Stored data entries
Segment Open
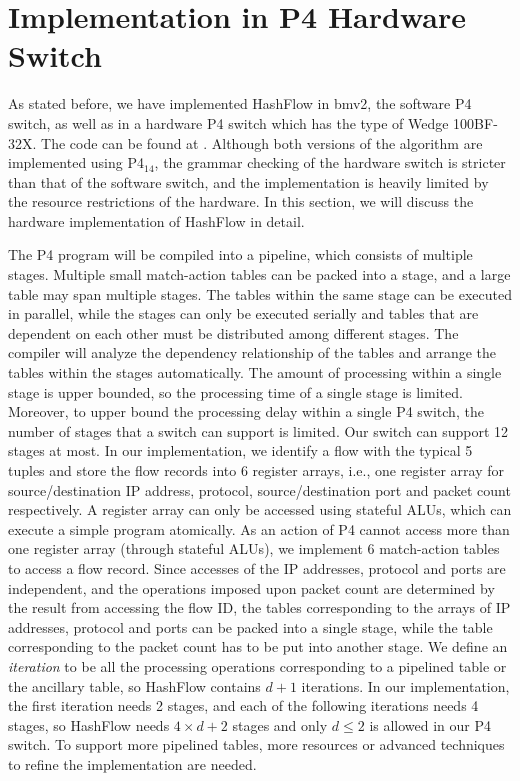 \section{Implementation in P4 Hardware Switch}
\label{section:implementation}
As stated before, we have implemented HashFlow in bmv2, the software P4 switch, as well as in a hardware P4 switch which has the type of Wedge 100BF-32X\cite{noauthor_edgecore_nodate}. The code can be found at \cite{zhao_hashflow_2018}. Although both versions of the algorithm are implemented using P4$_{14}$, the grammar checking of the hardware switch is stricter than that of the software switch, and the implementation is heavily limited by the resource restrictions of the hardware. In this section, we will discuss the hardware implementation of HashFlow in detail.

The P4 program will be compiled into a pipeline, which consists of multiple stages. Multiple small match-action tables can be packed into a stage, and a large table may span multiple stages. The tables within the same stage can be executed in parallel, while the stages can only be executed serially and tables that are dependent on each other must be distributed among different stages. The compiler will analyze the dependency relationship of the tables and arrange the tables within the stages automatically. The amount of processing within a single stage is upper bounded, so the processing time of a single stage is limited. Moreover, to upper bound the processing delay within a single P4 switch, the number of stages that a switch can support is limited. Our switch can support 12 stages at most.
In our implementation, we identify a flow with the typical 5 tuples and store the flow records into 6 register arrays, i.e., one register array for source/destination IP address, protocol, source/destination port and packet count respectively. A register array can only be accessed using stateful ALUs, which can execute a simple program atomically. As an action of P4 cannot access more than one register array (through stateful ALUs), we implement 6 match-action tables to access a flow record. Since accesses of the IP addresses, protocol and ports are independent, and the operations imposed upon packet count are determined by the result from accessing the flow ID, the tables corresponding to the arrays of IP addresses, protocol and ports can be packed into a single stage, while the table corresponding to the packet count has to be put into another stage. We define an \emph{iteration} to be all the processing operations corresponding to a pipelined table or the ancillary table, so HashFlow contains $d+1$ iterations. In our implementation, the first iteration needs 2 stages, and each of the following iterations needs 4 stages, so HashFlow needs $4\times d + 2$ stages and only $d\le 2$ is allowed in our P4 switch. To support more pipelined tables, more resources or advanced techniques to refine the implementation are needed.

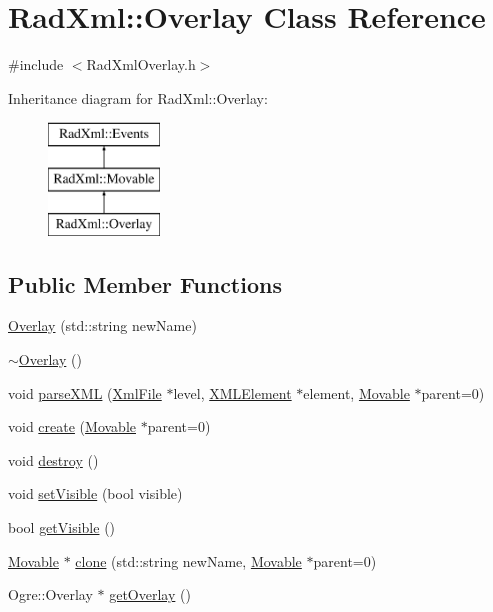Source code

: \hypertarget{class_rad_xml_1_1_overlay}{\section{Rad\-Xml\-:\-:Overlay Class Reference}
\label{class_rad_xml_1_1_overlay}
}


{\ttfamily \#include $<$Rad\-Xml\-Overlay.\-h$>$}

Inheritance diagram for Rad\-Xml\-:\-:Overlay\-:\begin{figure}[H]
\begin{center}
\leavevmode
\includegraphics[height=3.000000cm]{class_rad_xml_1_1_overlay}
\end{center}
\end{figure}
\subsection*{Public Member Functions}
\begin{DoxyCompactItemize}
\item 
\hyperlink{class_rad_xml_1_1_overlay_a5a235d6ea5f04f455b6d4b92dc5614b7}{Overlay} (std\-::string new\-Name)
\item 
\hyperlink{class_rad_xml_1_1_overlay_a733ab322a80b92d641c9d3bf024f8f72}{$\sim$\-Overlay} ()
\item 
void \hyperlink{class_rad_xml_1_1_overlay_aa2ad668b16aa1842d6a7fa1731f4c080}{parse\-X\-M\-L} (\hyperlink{class_rad_xml_1_1_xml_file}{Xml\-File} $\ast$level, \hyperlink{class_x_m_l_element}{X\-M\-L\-Element} $\ast$element, \hyperlink{class_rad_xml_1_1_movable}{Movable} $\ast$parent=0)
\item 
void \hyperlink{class_rad_xml_1_1_overlay_a3612f4a8d522eed8d79a64595ba15312}{create} (\hyperlink{class_rad_xml_1_1_movable}{Movable} $\ast$parent=0)
\item 
void \hyperlink{class_rad_xml_1_1_overlay_af4e6177a56abfc445fb471d0bd21464a}{destroy} ()
\item 
void \hyperlink{class_rad_xml_1_1_overlay_aaa1e2699f00d3877b1bc6558bfe13b45}{set\-Visible} (bool visible)
\item 
bool \hyperlink{class_rad_xml_1_1_overlay_a20b4caaaeb17729b634ae8646c3288da}{get\-Visible} ()
\item 
\hyperlink{class_rad_xml_1_1_movable}{Movable} $\ast$ \hyperlink{class_rad_xml_1_1_overlay_aa5fb1b414b9553f91acbdfb21cb9eb7e}{clone} (std\-::string new\-Name, \hyperlink{class_rad_xml_1_1_movable}{Movable} $\ast$parent=0)
\item 
Ogre\-::\-Overlay $\ast$ \hyperlink{class_rad_xml_1_1_overlay_ace25ba85188e5a716434c9ae9370bcf6}{get\-Overlay} ()
\end{DoxyCompactItemize}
Segment Closed
Exercise details: From the first line to the last, repeat the records above exactly, leaving out the pictures.

Finished task:
 \section{Implementation in P4 Hardware Switch}
\label{section:implementation}
As stated before, we have implemented HashFlow in bmv2, the software P4 switch, as well as in a hardware P4 switch which has the type of Wedge 100BF-32X\cite{noauthor_edgecore_nodate}. The code can be found at \cite{zhao_hashflow_2018}. Although both versions of the algorithm are implemented using P4$_{14}$, the grammar checking of the hardware switch is stricter than that of the software switch, and the implementation is heavily limited by the resource restrictions of the hardware. In this section, we will discuss the hardware implementation of HashFlow in detail.

The P4 program will be compiled into a pipeline, which consists of multiple stages. Multiple small match-action tables can be packed into a stage, and a large table may span multiple stages. The tables within the same stage can be executed in parallel, while the stages can only be executed serially and tables that are dependent on each other must be distributed among different stages. The compiler will analyze the dependency relationship of the tables and arrange the tables within the stages automatically. The amount of processing within a single stage is upper bounded, so the processing time of a single stage is limited. Moreover, to upper bound the processing delay within a single P4 switch, the number of stages that a switch can support is limited. Our switch can support 12 stages at most.
In our implementation, we identify a flow with the typical 5 tuples and store the flow records into 6 register arrays, i.e., one register array for source/destination IP address, protocol, source/destination port and packet count respectively. A register array can only be accessed using stateful ALUs, which can execute a simple program atomically. As an action of P4 cannot access more than one register array (through stateful ALUs), we implement 6 match-action tables to access a flow record. Since accesses of the IP addresses, protocol and ports are independent, and the operations imposed upon packet count are determined by the result from accessing the flow ID, the tables corresponding to the arrays of IP addresses, protocol and ports can be packed into a single stage, while the table corresponding to the packet count has to be put into another stage. We define an \emph{iteration} to be all the processing operations corresponding to a pipelined table or the ancillary table, so HashFlow contains $d+1$ iterations. In our implementation, the first iteration needs 2 stages, and each of the following iterations needs 4 stages, so HashFlow needs $4\times d + 2$ stages and only $d\le 2$ is allowed in our P4 switch. To support more pipelined tables, more resources or advanced techniques to refine the implementation are needed.

Source code

: \hypertarget{class_rad_xml_1_1_overlay}{\section{Rad\-Xml\-:\-:Overlay Class Reference}
\label{class_rad_xml_1_1_overlay}
}


{\ttfamily \#include $<$Rad\-Xml\-Overlay.\-h$>$}

Inheritance diagram for Rad\-Xml\-:\-:Overlay\-:\begin{figure}[H]
\begin{center}
\leavevmode
\includegraphics[height=3.000000cm]{class_rad_xml_1_1_overlay}
\end{center}
\end{figure}
\subsection*{Public Member Functions}
\begin{DoxyCompactItemize}
\item 
\hyperlink{class_rad_xml_1_1_overlay_a5a235d6ea5f04f455b6d4b92dc5614b7}{Overlay} (std\-::string new\-Name)
\item 
\hyperlink{class_rad_xml_1_1_overlay_a733ab322a80b92d641c9d3bf024f8f72}{$\sim$\-Overlay} ()
\item 
void \hyperlink{class_rad_xml_1_1_overlay_aa2ad668b16aa1842d6a7fa1731f4c080}{parse\-X\-M\-L} (\hyperlink{class_rad_xml_1_1_xml_file}{Xml\-File} $\ast$level, \hyperlink{class_x_m_l_element}{X\-M\-L\-Element} $\ast$element, \hyperlink{class_rad_xml_1_1_movable}{Movable} $\ast$parent=0)
\item 
void \hyperlink{class_rad_xml_1_1_overlay_a3612f4a8d522eed8d79a64595ba15312}{create} (\hyperlink{class_rad_xml_1_1_movable}{Movable} $\ast$parent=0)
\item 
void \hyperlink{class_rad_xml_1_1_overlay_af4e6177a56abfc445fb471d0bd21464a}{destroy} ()
\item 
void \hyperlink{class_rad_xml_1_1_overlay_aaa1e2699f00d3877b1bc6558bfe13b45}{set\-Visible} (bool visible)
\item 
bool \hyperlink{class_rad_xml_1_1_overlay_a20b4caaaeb17729b634ae8646c3288da}{get\-Visible} ()
\item 
\hyperlink{class_rad_xml_1_1_movable}{Movable} $\ast$ \hyperlink{class_rad_xml_1_1_overlay_aa5fb1b414b9553f91acbdfb21cb9eb7e}{clone} (std\-::string new\-Name, \hyperlink{class_rad_xml_1_1_movable}{Movable} $\ast$parent=0)
\item 
Ogre\-::\-Overlay $\ast$ \hyperlink{class_rad_xml_1_1_overlay_ace25ba85188e5a716434c9ae9370bcf6}{get\-Overlay} ()
\end{DoxyCompactItemize}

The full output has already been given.